Evolutionary dynamics of continuous strategy games on social networks under weak selection: A preliminary study

Abstract

Cooperation is a fundamental principle of all biological systems. Most previous studies presumed that the interactions between individuals are discrete, namely, each individual offers either cooperation or defection. This discrete strategy seems unrealistic in real systems and cooperative behavior in nature should be viewed as a continuous trait. Existing research work on games with a continuous strategy mainly focuses on infinite well-mixed populations. Additionally, our previous work showed that there is a considerable difference in terms of equilibria between continuous and discrete strategy games on graphs under strong selection.

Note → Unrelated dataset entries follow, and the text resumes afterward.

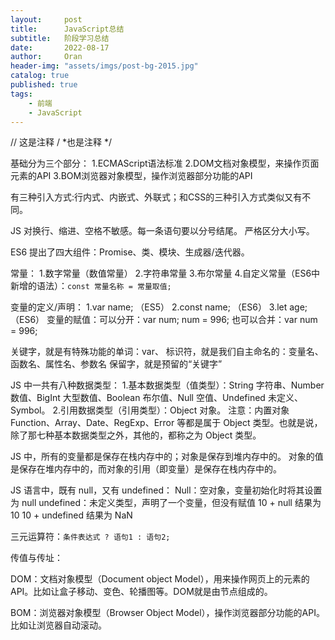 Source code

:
 ```yaml
---
layout:     post
title:      JavaScript总结
subtitle:   阶段学习总结
date:       2022-08-17
author:     Oran
header-img: "assets/imgs/post-bg-2015.jpg"
catalog: true
published: true
tags:
    - 前端
    - JavaScript
---
```

// 这是注释
/ \*也是注释 \*/ 

基础分为三个部分：
    1.ECMAScript语法标准
    2.DOM文档对象模型，来操作页面元素的API
    3.BOM浏览器对象模型，操作浏览器部分功能的API

有三种引入方式:行内式、内嵌式、外联式；和CSS的三种引入方式类似又有不同。

JS 对换行、缩进、空格不敏感。每一条语句要以分号结尾。 严格区分大小写。

ES6 提出了四大组件：Promise、类、模块、生成器/迭代器。

常量：
1.数字常量（数值常量）
2.字符串常量
3.布尔常量
4.自定义常量（ES6中新增的语法）：`const 常量名称 = 常量取值;`

变量的定义/声明：
1.var name;  （ES5）
2.const name;  （ES6）
3.let age;  （ES6）
变量的赋值：可以分开：var num; num = 996; 也可以合并：var num = 996;

关键字，就是有特殊功能的单词：var、
标识符，就是我们自主命名的：变量名、函数名、属性名、参数名
保留字，就是预留的“关键字”

JS 中一共有八种数据类型：
1.基本数据类型（值类型）：String 字符串、Number 数值、BigInt 大型数值、Boolean 布尔值、Null 空值、Undefined 未定义、Symbol。
2.引用数据类型（引用类型）：Object 对象。
注意：内置对象 Function、Array、Date、RegExp、Error 等都是属于 Object 类型。也就是说，除了那七种基本数据类型之外，其他的，都称之为 Object 类型。

JS 中，所有的变量都是保存在栈内存中的；对象是保存到堆内存中的。
对象的值是保存在堆内存中的，而对象的引用（即变量）是保存在栈内存中的。

JS 语言中，既有 null，又有 undefined：
Null：空对象，变量初始化时将其设置为 null
undefined：未定义类型，声明了一个变量，但没有赋值
10 + null 结果为 10
10 + undefined 结果为 NaN

三元运算符：`条件表达式 ? 语句1 : 语句2;`

传值与传址：

DOM：文档对象模型（Document object Model），用来操作网页上的元素的API。比如让盒子移动、变色、轮播图等。DOM就是由节点组成的。

BOM：浏览器对象模型（Browser Object Model），操作浏览器部分功能的API。比如让浏览器自动滚动。

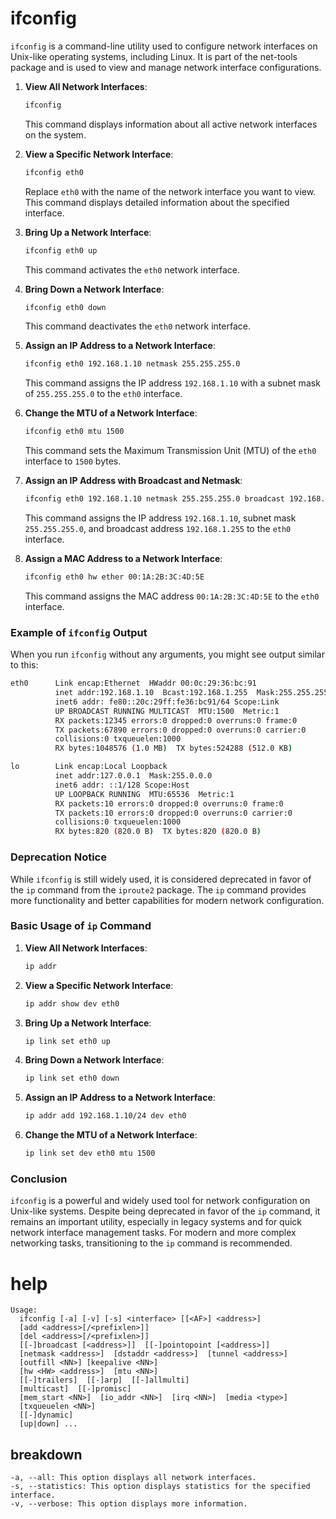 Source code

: # ifconfig

`ifconfig` is a command-line utility used to configure network interfaces on Unix-like operating systems, including Linux. It is part of the net-tools package and is used to view and manage network interface configurations.

1. **View All Network Interfaces**:
   ```sh
   ifconfig
   ```
   This command displays information about all active network interfaces on the system.

2. **View a Specific Network Interface**:
   ```sh
   ifconfig eth0
   ```
   Replace `eth0` with the name of the network interface you want to view. This command displays detailed information about the specified interface.

3. **Bring Up a Network Interface**:
   ```sh
   ifconfig eth0 up
   ```
   This command activates the `eth0` network interface.

4. **Bring Down a Network Interface**:
   ```sh
   ifconfig eth0 down
   ```
   This command deactivates the `eth0` network interface.

5. **Assign an IP Address to a Network Interface**:
   ```sh
   ifconfig eth0 192.168.1.10 netmask 255.255.255.0
   ```
   This command assigns the IP address `192.168.1.10` with a subnet mask of `255.255.255.0` to the `eth0` interface.

6. **Change the MTU of a Network Interface**:
   ```sh
   ifconfig eth0 mtu 1500
   ```
   This command sets the Maximum Transmission Unit (MTU) of the `eth0` interface to `1500` bytes.

7. **Assign an IP Address with Broadcast and Netmask**:
   ```sh
   ifconfig eth0 192.168.1.10 netmask 255.255.255.0 broadcast 192.168.1.255
   ```
   This command assigns the IP address `192.168.1.10`, subnet mask `255.255.255.0`, and broadcast address `192.168.1.255` to the `eth0` interface.

8. **Assign a MAC Address to a Network Interface**:
   ```sh
   ifconfig eth0 hw ether 00:1A:2B:3C:4D:5E
   ```
   This command assigns the MAC address `00:1A:2B:3C:4D:5E` to the `eth0` interface.

### Example of `ifconfig` Output

When you run `ifconfig` without any arguments, you might see output similar to this:

```sh
eth0      Link encap:Ethernet  HWaddr 00:0c:29:36:bc:91  
          inet addr:192.168.1.10  Bcast:192.168.1.255  Mask:255.255.255.0
          inet6 addr: fe80::20c:29ff:fe36:bc91/64 Scope:Link
          UP BROADCAST RUNNING MULTICAST  MTU:1500  Metric:1
          RX packets:12345 errors:0 dropped:0 overruns:0 frame:0
          TX packets:67890 errors:0 dropped:0 overruns:0 carrier:0
          collisions:0 txqueuelen:1000 
          RX bytes:1048576 (1.0 MB)  TX bytes:524288 (512.0 KB)

lo        Link encap:Local Loopback  
          inet addr:127.0.0.1  Mask:255.0.0.0
          inet6 addr: ::1/128 Scope:Host
          UP LOOPBACK RUNNING  MTU:65536  Metric:1
          RX packets:10 errors:0 dropped:0 overruns:0 frame:0
          TX packets:10 errors:0 dropped:0 overruns:0 carrier:0
          collisions:0 txqueuelen:1000 
          RX bytes:820 (820.0 B)  TX bytes:820 (820.0 B)
```

### Deprecation Notice

While `ifconfig` is still widely used, it is considered deprecated in favor of the `ip` command from the `iproute2` package. The `ip` command provides more functionality and better capabilities for modern network configuration.

### Basic Usage of `ip` Command

1. **View All Network Interfaces**:
   ```sh
   ip addr
   ```

2. **View a Specific Network Interface**:
   ```sh
   ip addr show dev eth0
   ```

3. **Bring Up a Network Interface**:
   ```sh
   ip link set eth0 up
   ```

4. **Bring Down a Network Interface**:
   ```sh
   ip link set eth0 down
   ```

5. **Assign an IP Address to a Network Interface**:
   ```sh
   ip addr add 192.168.1.10/24 dev eth0
   ```

6. **Change the MTU of a Network Interface**:
   ```sh
   ip link set dev eth0 mtu 1500
   ```

### Conclusion

`ifconfig` is a powerful and widely used tool for network configuration on Unix-like systems. Despite being deprecated in favor of the `ip` command, it remains an important utility, especially in legacy systems and for quick network interface management tasks. For modern and more complex networking tasks, transitioning to the `ip` command is recommended.
# help 

```
Usage:
  ifconfig [-a] [-v] [-s] <interface> [[<AF>] <address>]
  [add <address>[/<prefixlen>]]
  [del <address>[/<prefixlen>]]
  [[-]broadcast [<address>]]  [[-]pointopoint [<address>]]
  [netmask <address>]  [dstaddr <address>]  [tunnel <address>]
  [outfill <NN>] [keepalive <NN>]
  [hw <HW> <address>]  [mtu <NN>]
  [[-]trailers]  [[-]arp]  [[-]allmulti]
  [multicast]  [[-]promisc]
  [mem_start <NN>]  [io_addr <NN>]  [irq <NN>]  [media <type>]
  [txqueuelen <NN>]
  [[-]dynamic]
  [up|down] ...

```



## breakdown

```
-a, --all: This option displays all network interfaces.
-s, --statistics: This option displays statistics for the specified interface.
-v, --verbose: This option displays more information.
```
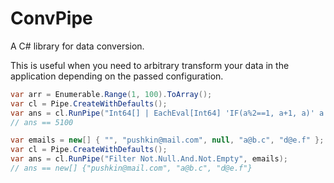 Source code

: # ConvPipe

A C# library for data conversion.

This is useful when you need to arbitrary transform your data in the application 
depending on the passed configuration.

```csharp
var arr = Enumerable.Range(1, 100).ToArray();
var cl = Pipe.CreateWithDefaults();
var ans = cl.RunPipe("Int64[] | EachEval[Int64] 'IF(a%2==1, a+1, a)' a | ReduceEval[Int64] 'acc + v' acc v", arr);
// ans == 5100
```

```csharp
var emails = new[] { "", "pushkin@mail.com", null, "a@b.c", "d@e.f" };
var cl = Pipe.CreateWithDefaults();
var ans = cl.RunPipe("Filter Not.Null.And.Not.Empty", emails);
// ans == new[] {"pushkin@mail.com", "a@b.c", "d@e.f"}
``` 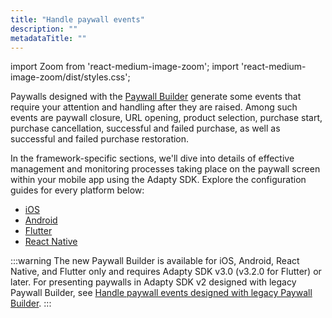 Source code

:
 ```yaml
---
title: "Handle paywall events"
description: ""
metadataTitle: ""
---
```


import Zoom from 'react-medium-image-zoom';
import 'react-medium-image-zoom/dist/styles.css';

Paywalls designed with the [Paywall Builder](adapty-paywall-builder) generate some events that require your attention and handling after they are raised. Among such events are paywall closure, URL opening, product selection, purchase start, purchase cancellation, successful and failed purchase, as well as successful and failed purchase restoration.

In the framework-specific sections, we'll dive into details of effective management and monitoring processes taking place on the paywall screen within your mobile app using the Adapty SDK. Explore the configuration guides for every platform below:

- [iOS](ios-handling-events)
- [Android](android-handling-events)
- [Flutter](flutter-handling-events)
- [React Native](react-native-handling-events-1)

:::warning
The new Paywall Builder is available for iOS, Android, React Native, and Flutter only and requires Adapty SDK v3.0 (v3.2.0 for Flutter) or later. For presenting paywalls in Adapty SDK v2 designed with legacy Paywall Builder, see [Handle paywall events designed with legacy Paywall Builder](handling-pb-paywall-events).
:::
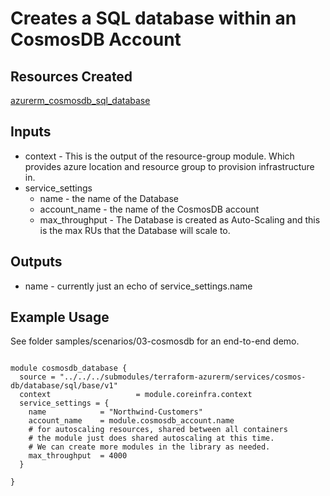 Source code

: # Creates a SQL database within an CosmosDB Account 

## Resources Created
[azurerm_cosmosdb_sql_database]()

## Inputs 
- context - This is the output of the resource-group module.  Which provides azure location and resource group to provision infrastructure in.
- service_settings 
  - name - the name of the Database
  - account_name - the name of the CosmosDB account
  - max_throughput - The Database is created as Auto-Scaling and this is the max RUs that the Database will scale to.

## Outputs
- name -  currently just an echo of service_settings.name

## Example Usage 
See folder samples/scenarios/03-cosmosdb for an end-to-end demo.

```hcl

module cosmosdb_database {
  source = "../../../submodules/terraform-azurerm/services/cosmos-db/database/sql/base/v1"
  context                   = module.coreinfra.context
  service_settings = {
    name            = "Northwind-Customers"
    account_name    = module.cosmosdb_account.name 
    # for autoscaling resources, shared between all containers
    # the module just does shared autoscaling at this time.
    # We can create more modules in the library as needed.
    max_throughput  = 4000
  }

}

```
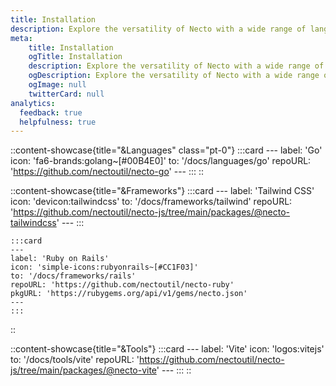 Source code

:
```yaml
---
title: Installation
description: Explore the versatility of Necto with a wide range of languages, frameworks, and tools and discover how to get started with our easy-to-follow guides.
meta: 
    title: Installation
    ogTitle: Installation
    description: Explore the versatility of Necto with a wide range of languages, frameworks, and tools and discover how to get started with our easy-to-follow guides.
    ogDescription: Explore the versatility of Necto with a wide range of languages, frameworks, and tools and discover how to get started with our easy-to-follow guides.
    ogImage: null
    twitterCard: null
analytics:
  feedback: true
  helpfulness: true
---
```


::content-showcase{title="&Languages" class="pt-0"}
    :::card
    ---
    label: 'Go'
    icon: 'fa6-brands:golang~[#00B4E0]'
    to: '/docs/languages/go'
    repoURL: 'https://github.com/nectoutil/necto-go'
    ---
    :::
::

::content-showcase{title="&Frameworks"}
    :::card
    ---
    label: 'Tailwind CSS'
    icon: 'devicon:tailwindcss'
    to: '/docs/frameworks/tailwind'
    repoURL: 'https://github.com/nectoutil/necto-js/tree/main/packages/@necto-tailwindcss'
    ---
    :::

    :::card
    ---
    label: 'Ruby on Rails'
    icon: 'simple-icons:rubyonrails~[#CC1F03]'
    to: '/docs/frameworks/rails'
    repoURL: 'https://github.com/nectoutil/necto-ruby'
    pkgURL: 'https://rubygems.org/api/v1/gems/necto.json'
    ---
    :::
::

::content-showcase{title="&Tools"}
    :::card
    ---
    label: 'Vite'
    icon: 'logos:vitejs'
    to: '/docs/tools/vite'
    repoURL: 'https://github.com/nectoutil/necto-js/tree/main/packages/@necto-vite'
    ---
    :::
::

This paper studies the game dynamics in finite structured populations under weak selection using the stochastic dynamics based on respectively the mutant fixation probability (ργ) and the fixation probability ratio of mutant to resident (ργ/ρχ). For three update rules, called 'birth death' (BD), 'death-birth' (DB) and 'imitation' (IM), we derive exact conditions for natural selection favoring one strategy over another. Comparing discrete strategy games, we find that for continuous ones (i) the rule, b/c >; k, is also valid; (ii) the same selection conditions are also derived using ργ/ρχ; however, (iii) the selection conditions obtained using ργ and ργ/ρχ are the same instead of different; and (iv) interestingly, the '1/3' rule is not observed for DB and IM updating.